Bariloche mantiene intacta su magia este invierno: trekking, mountain bike, naturaleza y paisajes únicos que invitan a recorrerla más allá de la nieve.
El invierno en Bariloche este año sorprende: la nieve escasea en comparación con otras temporadas, pero la ciudad sigue siendo un imán para quienes buscan aventura y naturaleza. Decidimos salir a recorrerla, disfrutando de sus paisajes y actividades, sin depender del manto blanco.
Trekking al Refugio López: aventura entre bosque y nieve
El plan comenzó en el Circuito Chico, kilómetro 22,5, justo donde nace la picada al Refugio López, al costado del arroyo López. Bastan unas buenas zapatillas de trekking, bastones y algo de abrigo. El sendero nos recibió con un bosque espeso, la pendiente suave al principio pero pronto empezando a exigirnos. A mitad del camino, cerca del parador Roca Negra, comenzó a aparecer algo de nieve y hielo, y de allí en más fue una aventura: caminamos sobre un sendero blanco pero perfectamente transitable.
Tras dos horas de subida llegamos al refugio, a 2.060 metros de altura. El encargado estaba allí, el único en ese momento, y nos preparó un exquisito guiso de lentejas. Almorzamos mientras las vistas nos regalaban un espectáculo imponente: montañas, bosque y silencio. Al regreso, paramos nuevamente en Roca Negra para tomar unos mates antes de completar el descenso. Fueron cuatro horas en total: dos de subida, dos de bajada y la sensación de haber hecho algo especial.
Cerro Otto y Parque Cerro Lindo: mountain bike para todos los niveles
Pero Bariloche tiene más. En el Cerro Otto, donde funciona el Parque Cerro Lindo —que es solo una parte de este emblemático cerro— las pistas de mountain bike están listas para recibir a ciclistas de todos los niveles: circuitos verdes para principiantes, azules, rojos y negros para quienes buscan más adrenalina.

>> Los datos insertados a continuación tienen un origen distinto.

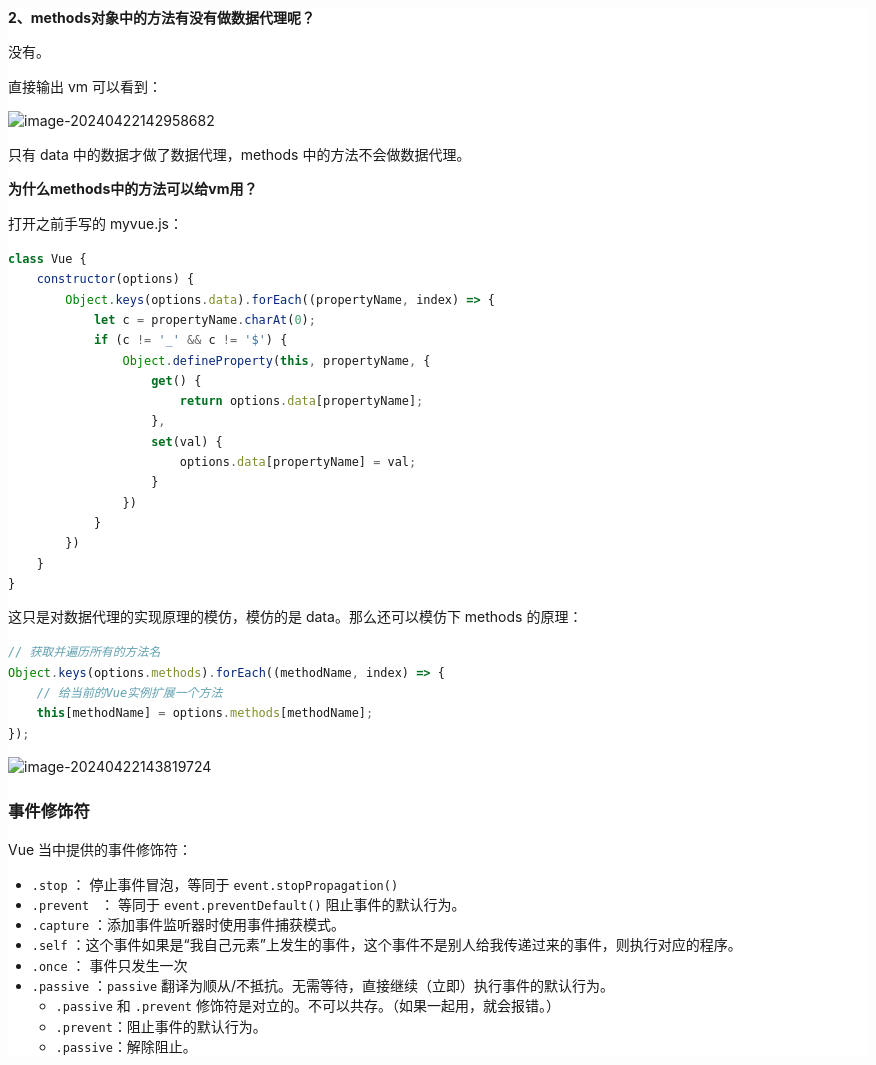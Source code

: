 **2、methods对象中的方法有没有做数据代理呢？**

没有。

直接输出 vm 可以看到：

![image-20240422142958682](https://gitee.com/LowProfile666/image-bed/raw/master/img/202404221429863.png)

只有 data 中的数据才做了数据代理，methods 中的方法不会做数据代理。

**为什么methods中的方法可以给vm用？**

打开之前手写的 myvue.js：

```js
class Vue {
    constructor(options) {
        Object.keys(options.data).forEach((propertyName, index) => {
            let c = propertyName.charAt(0);
            if (c != '_' && c != '$') {
                Object.defineProperty(this, propertyName, {
                    get() {
                        return options.data[propertyName];
                    },
                    set(val) {
                        options.data[propertyName] = val;
                    }
                })
            }      
        })
    }
}
```

这只是对数据代理的实现原理的模仿，模仿的是 data。那么还可以模仿下 methods 的原理：

```js
// 获取并遍历所有的方法名
Object.keys(options.methods).forEach((methodName, index) => {
    // 给当前的Vue实例扩展一个方法
    this[methodName] = options.methods[methodName];
});
```



![image-20240422143819724](https://gitee.com/LowProfile666/image-bed/raw/master/img/202404221438901.png)

### 事件修饰符

Vue 当中提供的事件修饰符：

+ `.stop` ： 停止事件冒泡，等同于 `event.stopPropagation()`
+ `.prevent ` ： 等同于 `event.preventDefault()`  阻止事件的默认行为。
+ `.capture` ：添加事件监听器时使用事件捕获模式。
+ `.self` ：这个事件如果是“我自己元素”上发生的事件，这个事件不是别人给我传递过来的事件，则执行对应的程序。
+ `.once` ： 事件只发生一次
+ `.passive` ：`passive` 翻译为顺从/不抵抗。无需等待，直接继续（立即）执行事件的默认行为。
  + `.passive` 和 `.prevent` 修饰符是对立的。不可以共存。（如果一起用，就会报错。）
  + `.prevent`：阻止事件的默认行为。
  + `.passive`：解除阻止。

Nosotros llevamos nuestras bicicletas, pero en el centro de Bariloche hay varias casas de alquiler y la infraestructura está en excelente estado: los senderos son trabajados diariamente por la comunidad MT Bariloche, que los mantiene impecables para que cualquiera pueda disfrutar.

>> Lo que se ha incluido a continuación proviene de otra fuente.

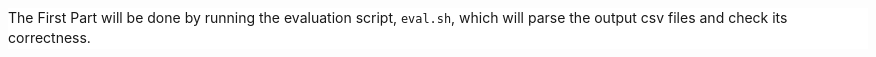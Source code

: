 The First Part will be done by running the evaluation script, `eval.sh`, which will parse the output csv files and check its correctness.
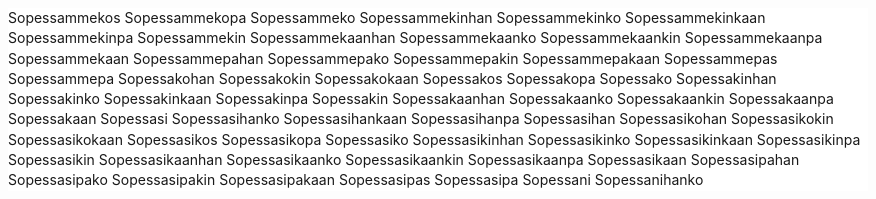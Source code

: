 Sopessammekos
Sopessammekopa
Sopessammeko
Sopessammekinhan
Sopessammekinko
Sopessammekinkaan
Sopessammekinpa
Sopessammekin
Sopessammekaanhan
Sopessammekaanko
Sopessammekaankin
Sopessammekaanpa
Sopessammekaan
Sopessammepahan
Sopessammepako
Sopessammepakin
Sopessammepakaan
Sopessammepas
Sopessammepa
Sopessakohan
Sopessakokin
Sopessakokaan
Sopessakos
Sopessakopa
Sopessako
Sopessakinhan
Sopessakinko
Sopessakinkaan
Sopessakinpa
Sopessakin
Sopessakaanhan
Sopessakaanko
Sopessakaankin
Sopessakaanpa
Sopessakaan
Sopessasi
Sopessasihanko
Sopessasihankaan
Sopessasihanpa
Sopessasihan
Sopessasikohan
Sopessasikokin
Sopessasikokaan
Sopessasikos
Sopessasikopa
Sopessasiko
Sopessasikinhan
Sopessasikinko
Sopessasikinkaan
Sopessasikinpa
Sopessasikin
Sopessasikaanhan
Sopessasikaanko
Sopessasikaankin
Sopessasikaanpa
Sopessasikaan
Sopessasipahan
Sopessasipako
Sopessasipakin
Sopessasipakaan
Sopessasipas
Sopessasipa
Sopessani
Sopessanihanko
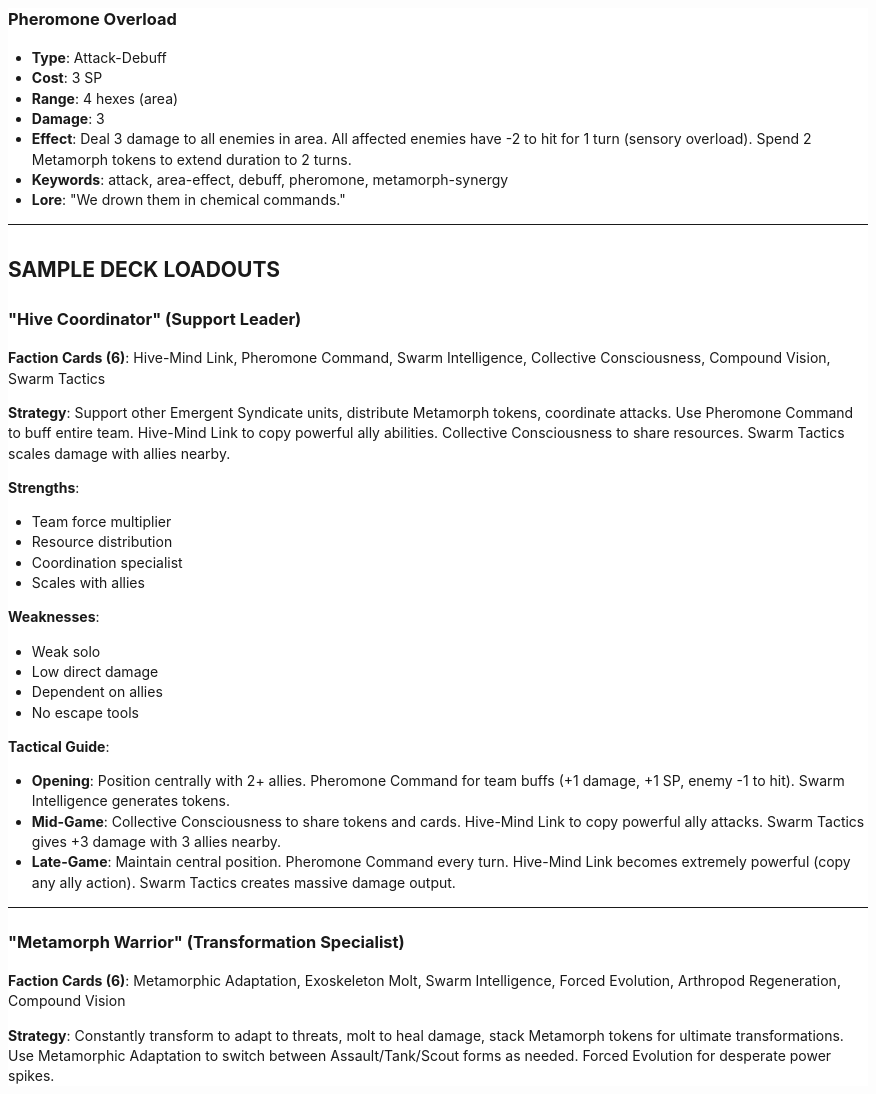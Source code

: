 ### Pheromone Overload
- **Type**: Attack-Debuff
- **Cost**: 3 SP
- **Range**: 4 hexes (area)
- **Damage**: 3
- **Effect**: Deal 3 damage to all enemies in area. All affected enemies have -2 to hit for 1 turn (sensory overload). Spend 2 Metamorph tokens to extend duration to 2 turns.
- **Keywords**: attack, area-effect, debuff, pheromone, metamorph-synergy
- **Lore**: "We drown them in chemical commands."

---

## SAMPLE DECK LOADOUTS

### "Hive Coordinator" (Support Leader)
**Faction Cards (6)**: Hive-Mind Link, Pheromone Command, Swarm Intelligence, Collective Consciousness, Compound Vision, Swarm Tactics

**Strategy**: Support other Emergent Syndicate units, distribute Metamorph tokens, coordinate attacks. Use Pheromone Command to buff entire team. Hive-Mind Link to copy powerful ally abilities. Collective Consciousness to share resources. Swarm Tactics scales damage with allies nearby.

**Strengths**:
- Team force multiplier
- Resource distribution
- Coordination specialist
- Scales with allies

**Weaknesses**:
- Weak solo
- Low direct damage
- Dependent on allies
- No escape tools

**Tactical Guide**:
- **Opening**: Position centrally with 2+ allies. Pheromone Command for team buffs (+1 damage, +1 SP, enemy -1 to hit). Swarm Intelligence generates tokens.
- **Mid-Game**: Collective Consciousness to share tokens and cards. Hive-Mind Link to copy powerful ally attacks. Swarm Tactics gives +3 damage with 3 allies nearby.
- **Late-Game**: Maintain central position. Pheromone Command every turn. Hive-Mind Link becomes extremely powerful (copy any ally action). Swarm Tactics creates massive damage output.

---

### "Metamorph Warrior" (Transformation Specialist)
**Faction Cards (6)**: Metamorphic Adaptation, Exoskeleton Molt, Swarm Intelligence, Forced Evolution, Arthropod Regeneration, Compound Vision

**Strategy**: Constantly transform to adapt to threats, molt to heal damage, stack Metamorph tokens for ultimate transformations. Use Metamorphic Adaptation to switch between Assault/Tank/Scout forms as needed. Forced Evolution for desperate power spikes.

Algo que nos sorprendió muchísimo fue el grip que tienen los senderos sobre las cubiertas, probablemente gracias a las características únicas de la tierra de Bariloche. Por eso, es importante tener en cuenta el propio nivel de aprendizaje y experiencia en mountain bike antes de elegir qué sendero recorrer: hay opciones para todos, pero cada pista tiene su exigencia y merece respeto.
Valle Encantado: un paisaje de roca y río para descubrir desde la ruta
El recorrido siguió hacia el Valle Encantado, a 62 kilómetros de Bariloche, un paisaje que impacta con sus imponentes formaciones rocosas de origen volcánico, moldeadas por el viento y el agua.
Salimos en auto desde Bariloche por la Ruta Nacional 237 en dirección noreste. Luego de atravesar Dina Huapi y cruzar el puente sobre el río Limay, ingresamos al Parque Nacional Nahuel Huapi y continuamos bordeando el Limay por un trayecto de 65 kilómetros que regala postales de lugares como Rincón Chico, el Anfiteatro y finalmente el Valle Encantado.
Dejamos el vehículo en un estacionamiento habilitado y subimos por un sendero empinado pero de baja dificultad, justo frente a la formación conocida como “El Dedo de Dios”, desde donde se puede contemplar mejor este paisaje extraordinario.
El Valle Encantado, ubicado en la provincia de Neuquén, es un verdadero corredor escénico donde además pueden verse otras figuras como “Los Leones Enamorados”. Aunque no está permitido caminar directamente sobre estas formaciones, se aprecian de forma inmejorable desde los senderos y miradores naturales que ofrece la zona.
Villa Traful: almuerzo patagónico con sabor y calma
De allí, el viaje continuó hacia Villa Traful, un pequeño pueblo de montaña donde la tranquilidad y el aire puro lo inundan todo. Fue la parada perfecta para almorzar: en el restaurante Peumawe comenzamos con unas exquisitas empanadas fritas de ciervo, seguimos con pastas caseras y una trucha fresca espectacular, todo acompañado por la calidez de un entorno cuidado a la orilla del lago.
Villa La Angostura: chocolate, luna llena y el final perfecto
El cierre de la jornada nos encontró en Villa La Angostura, con un delicioso chocolate con churros frente a una postal inolvidable: la luna llena iluminando la cordillera.
Bariloche, incluso sin nieve, sigue siendo el lugar ideal para vivir la Patagonia a pleno: trekking, mountain bike, gastronomía regional, paisajes únicos y esa sensación de aventura que solo esta tierra puede ofrecer.